▶ Exercise description
Set down each record below exactly as it stands. Pictures are not part of the copy.

▶ Stored data entries

***

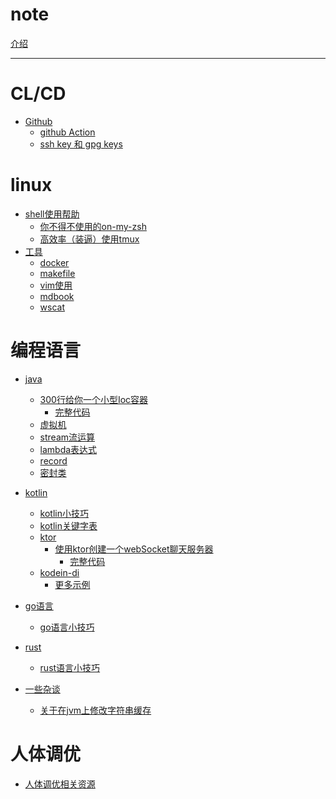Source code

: # note

[介绍](../README.md)

---

# CL/CD

- [Github](github/readme.md)
  - [github Action](github/action.md)
  - [ssh key 和 gpg keys](github/ssh_and_gpg.md)
  
# linux

- [shell使用帮助](linux/shell/util.md)
  - [你不得不使用的on-my-zsh](linux/oh-my-zsh.md)
  - [高效率（装逼）使用tmux](linux/oh-my-tmux.md)
- [工具]()
  - [docker]()
  - [makefile](makefile/makefile.md)
  - [vim使用](linux/vim.md)
  - [mdbook](mdbook/plug-in.md)
  - [wscat](util/wscat.md)

# 编程语言

- [java](java/bytecode/note.md)
  - [300行给你一个小型Ioc容器](java/ioc/createIoc.md)
    - [完整代码](java/ioc/context.md)
  - [虚拟机](java/bytecode/vm.md)
  - [stream流运算](Java/stream/stream.md)
  - [lambda表达式]()
  - [record]()
  - [密封类]()
  
- [kotlin]()
  - [kotlin小技巧]()
  - [kotlin关键字表]()
  - [ktor]()
    - [使用ktor创建一个webSocket聊天服务器](kotlin/ktor/chatServer.md)
      - [完整代码](kotlin/ktor/code.md)
  - [kodein-di](kotlin/kodein/learnDI.md)
    - [更多示例](kotlin/kodein/more.md)
- [go语言]()
  - [go语言小技巧](goland/gotips.md)
- [rust]()
  - [rust语言小技巧]()
- [一些杂谈]()
  - [关于在jvm上修改字符串缓存](miscellanies/change-jvm-string.md)

# 人体调优

- [人体调优相关资源](health/resource.md)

***

▶ Output of the task
Source code

: # note

[介绍](../README.md)

---

# CL/CD

- [Github](github/readme.md)
  - [github Action](github/action.md)
  - [ssh key 和 gpg keys](github/ssh_and_gpg.md)
  
# linux

- [shell使用帮助](linux/shell/util.md)
  - [你不得不使用的on-my-zsh](linux/oh-my-zsh.md)
  - [高效率（装逼）使用tmux](linux/oh-my-tmux.md)
- [工具]()
  - [docker]()
  - [makefile](makefile/makefile.md)
  - [vim使用](linux/vim.md)
  - [mdbook](mdbook/plug-in.md)
  - [wscat](util/wscat.md)

# 编程语言

- [java](java/bytecode/note.md)
  - [300行给你一个小型Ioc容器](java/ioc/createIoc.md)
    - [完整代码](java/ioc/context.md)
  - [虚拟机](java/bytecode/vm.md)
  - [stream流运算](Java/stream/stream.md)
  - [lambda表达式]()
  - [record]()
  - [密封类]()
  
- [kotlin]()
  - [kotlin小技巧]()
  - [kotlin关键字表]()
  - [ktor]()
    - [使用ktor创建一个webSocket聊天服务器](kotlin/ktor/chatServer.md)
      - [完整代码](kotlin/ktor/code.md)
  - [kodein-di](kotlin/kodein/learnDI.md)
    - [更多示例](kotlin/kodein/more.md)
- [go语言]()
  - [go语言小技巧](goland/gotips.md)
- [rust]()
  - [rust语言小技巧]()
- [一些杂谈]()
  - [关于在jvm上修改字符串缓存](miscellanies/change-jvm-string.md)

# 人体调优

- [人体调优相关资源](health/resource.md)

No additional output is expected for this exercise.